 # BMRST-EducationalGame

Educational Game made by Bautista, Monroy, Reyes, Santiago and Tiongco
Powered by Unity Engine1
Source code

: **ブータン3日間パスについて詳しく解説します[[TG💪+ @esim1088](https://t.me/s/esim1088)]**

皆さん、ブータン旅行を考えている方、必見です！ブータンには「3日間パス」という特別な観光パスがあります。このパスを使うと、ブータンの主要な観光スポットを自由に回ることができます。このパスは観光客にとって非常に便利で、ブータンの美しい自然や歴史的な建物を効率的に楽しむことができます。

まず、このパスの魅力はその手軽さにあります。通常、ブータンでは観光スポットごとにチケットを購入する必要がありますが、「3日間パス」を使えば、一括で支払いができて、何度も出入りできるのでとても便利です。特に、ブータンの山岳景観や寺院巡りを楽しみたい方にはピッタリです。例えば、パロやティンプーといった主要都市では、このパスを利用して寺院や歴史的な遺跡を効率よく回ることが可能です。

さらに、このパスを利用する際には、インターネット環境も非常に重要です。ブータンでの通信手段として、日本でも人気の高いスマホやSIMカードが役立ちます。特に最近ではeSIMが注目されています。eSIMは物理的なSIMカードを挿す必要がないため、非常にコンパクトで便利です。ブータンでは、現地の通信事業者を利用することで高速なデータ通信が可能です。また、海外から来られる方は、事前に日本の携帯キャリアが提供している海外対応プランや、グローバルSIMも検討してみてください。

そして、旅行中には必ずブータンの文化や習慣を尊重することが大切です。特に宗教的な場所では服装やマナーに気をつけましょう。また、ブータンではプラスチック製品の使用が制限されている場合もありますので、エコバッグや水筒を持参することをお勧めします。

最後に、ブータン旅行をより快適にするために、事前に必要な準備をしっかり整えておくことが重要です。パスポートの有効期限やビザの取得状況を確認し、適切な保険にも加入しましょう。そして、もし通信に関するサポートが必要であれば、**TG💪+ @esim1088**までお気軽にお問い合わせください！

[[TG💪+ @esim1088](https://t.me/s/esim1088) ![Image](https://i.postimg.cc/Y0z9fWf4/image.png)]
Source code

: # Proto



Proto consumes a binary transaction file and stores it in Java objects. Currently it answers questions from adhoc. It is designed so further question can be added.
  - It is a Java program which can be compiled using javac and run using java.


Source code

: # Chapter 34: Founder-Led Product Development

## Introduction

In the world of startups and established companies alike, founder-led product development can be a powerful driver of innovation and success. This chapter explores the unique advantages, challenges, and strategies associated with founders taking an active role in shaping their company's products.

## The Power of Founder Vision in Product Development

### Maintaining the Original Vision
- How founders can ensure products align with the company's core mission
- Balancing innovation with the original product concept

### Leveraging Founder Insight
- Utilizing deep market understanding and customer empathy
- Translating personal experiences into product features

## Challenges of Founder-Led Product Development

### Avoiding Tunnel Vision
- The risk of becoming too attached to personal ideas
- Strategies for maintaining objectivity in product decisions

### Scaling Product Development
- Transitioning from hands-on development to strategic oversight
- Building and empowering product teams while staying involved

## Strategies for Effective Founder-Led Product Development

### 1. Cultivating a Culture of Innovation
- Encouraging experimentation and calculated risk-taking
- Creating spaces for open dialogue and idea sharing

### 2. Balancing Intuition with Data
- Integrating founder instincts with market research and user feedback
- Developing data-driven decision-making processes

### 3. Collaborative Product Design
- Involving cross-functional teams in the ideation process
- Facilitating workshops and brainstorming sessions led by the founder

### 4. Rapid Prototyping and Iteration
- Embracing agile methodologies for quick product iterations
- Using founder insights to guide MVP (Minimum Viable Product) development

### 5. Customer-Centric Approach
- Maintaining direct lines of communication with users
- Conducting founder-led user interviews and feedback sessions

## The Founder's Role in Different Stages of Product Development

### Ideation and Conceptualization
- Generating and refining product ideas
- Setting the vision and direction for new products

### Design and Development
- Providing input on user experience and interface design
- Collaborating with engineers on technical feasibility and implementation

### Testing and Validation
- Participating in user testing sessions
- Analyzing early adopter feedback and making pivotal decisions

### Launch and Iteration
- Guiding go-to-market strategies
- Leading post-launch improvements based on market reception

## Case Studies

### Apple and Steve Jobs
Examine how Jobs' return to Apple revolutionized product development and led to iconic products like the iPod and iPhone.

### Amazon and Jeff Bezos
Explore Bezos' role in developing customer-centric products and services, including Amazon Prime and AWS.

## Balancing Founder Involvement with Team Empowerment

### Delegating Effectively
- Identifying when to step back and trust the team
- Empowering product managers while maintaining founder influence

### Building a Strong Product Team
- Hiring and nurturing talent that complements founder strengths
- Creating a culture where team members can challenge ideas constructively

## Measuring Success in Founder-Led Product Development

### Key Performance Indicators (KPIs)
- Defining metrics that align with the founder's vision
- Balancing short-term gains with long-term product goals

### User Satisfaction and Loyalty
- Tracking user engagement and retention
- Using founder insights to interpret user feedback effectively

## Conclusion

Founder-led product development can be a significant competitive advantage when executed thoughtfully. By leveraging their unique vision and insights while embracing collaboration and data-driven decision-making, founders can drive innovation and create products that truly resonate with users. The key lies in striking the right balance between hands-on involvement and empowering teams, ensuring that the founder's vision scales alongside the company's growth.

++++++

Reproduce exactly the section above that begins at the line containing "Explore Bezos' role" and ends at the line containing "- Defining metrics", leaving out all other lines.

Explore Bezos' role in developing customer-centric products and services, including Amazon Prime and AWS.

## Balancing Founder Involvement with Team Empowerment

### Delegating Effectively
- Identifying when to step back and trust the team
- Empowering product managers while maintaining founder influence

### Building a Strong Product Team
- Hiring and nurturing talent that complements founder strengths
- Creating a culture where team members can challenge ideas constructively

## Measuring Success in Founder-Led Product Development

### Key Performance Indicators (KPIs)
- Defining metrics that align with the founder's vision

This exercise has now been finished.